= Directions =
Some lines in the entries contain the word "https". Copy all of them.

= Dataset entries =
*** Block opens ***

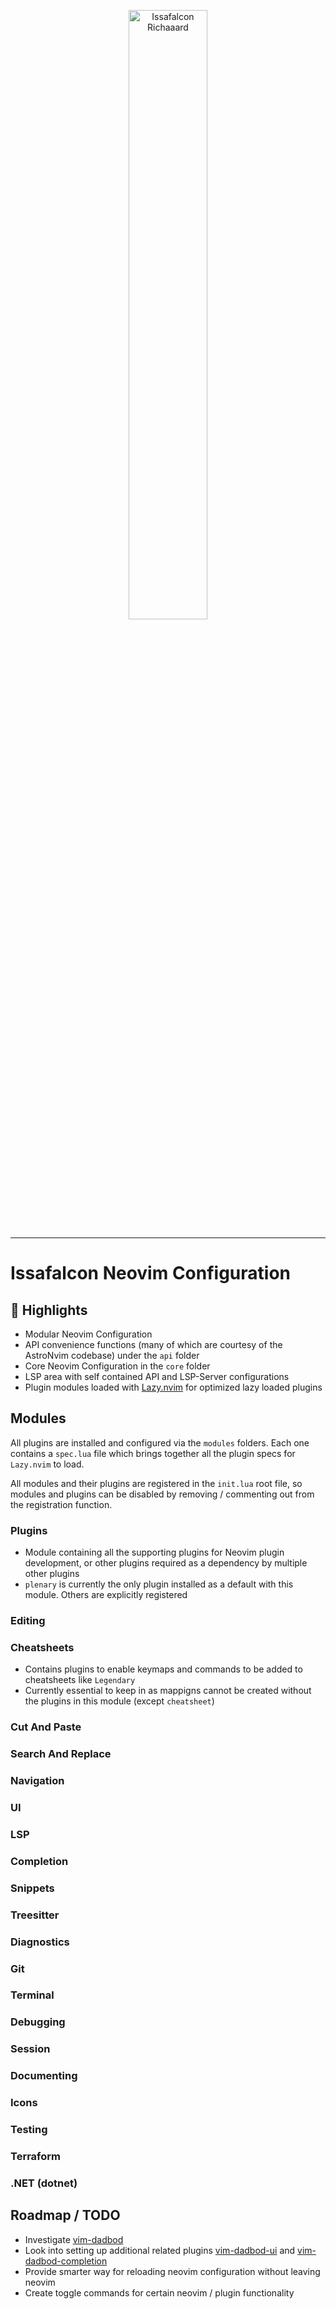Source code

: 
<p align="center">
<img src="https://user-images.githubusercontent.com/19861614/213907796-edbb5f52-90b9-438a-bc87-2eb45a3756eb.PNG" width="50%" height="50%" alt="Issafalcon Richaaard" /> 
</p>

<hr>

# Issafalcon Neovim Configuration

## 🚀 Highlights

- Modular Neovim Configuration
- API convenience functions (many of which are courtesy of the AstroNvim codebase) under the `api` folder
- Core Neovim Configuration in the `core` folder
- LSP area with self contained API and LSP-Server configurations
- Plugin modules loaded with [Lazy.nvim](https://github.com/folke/lazy.nvim) for optimized lazy loaded plugins 

## Modules

All plugins are installed and configured via the `modules` folders. Each one contains a `spec.lua` file which brings together all the plugin specs for `Lazy.nvim` to load. 

All modules and their plugins are registered in the `init.lua` root file, so modules and plugins can be disabled by removing / commenting out from the registration function.

### Plugins

- Module containing all the supporting plugins for Neovim plugin development, or other plugins required as a dependency by multiple other plugins
- `plenary` is currently the only plugin installed as a default with this module. Others are explicitly registered

### Editing
### Cheatsheets

- Contains plugins to enable keymaps and commands to be added to cheatsheets like `Legendary` 
- Currently essential to keep in as mappigns cannot be created without the plugins in this module (except `cheatsheet`)

### Cut And Paste
### Search And Replace
### Navigation
### UI
### LSP
### Completion
### Snippets
### Treesitter
### Diagnostics
### Git
### Terminal
### Debugging
### Session
### Documenting
### Icons
### Testing
### Terraform
### .NET (dotnet)

## Roadmap / TODO

- Investigate [vim-dadbod](https://github.com/tpope/vim-dadbod)
 - Look into setting up additional related plugins [vim-dadbod-ui](https://github.com/kristijanhusak/vim-dadbod-ui) and [vim-dadbod-completion](https://github.com/kristijanhusak/vim-dadbod-completion)
- Provide smarter way for reloading neovim configuration without leaving neovim
- Create toggle commands for certain neovim / plugin functionality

*** Block closes ***

= Finished exercise =
<img src="https://user-images.githubusercontent.com/19861614/213907796-edbb5f52-90b9-438a-bc87-2eb45a3756eb.PNG" width="50%" height="50%" alt="Issafalcon Richaaard" /> 
- Plugin modules loaded with [Lazy.nvim](https://github.com/folke/lazy.nvim) for optimized lazy loaded plugins 
- Investigate [vim-dadbod](https://github.com/tpope/vim-dadbod)
 - Look into setting up additional related plugins [vim-dadbod-ui](https://github.com/kristijanhusak/vim-dadbod-ui) and [vim-dadbod-completion](https://github.com/kristijanhusak/vim-dadbod-completion)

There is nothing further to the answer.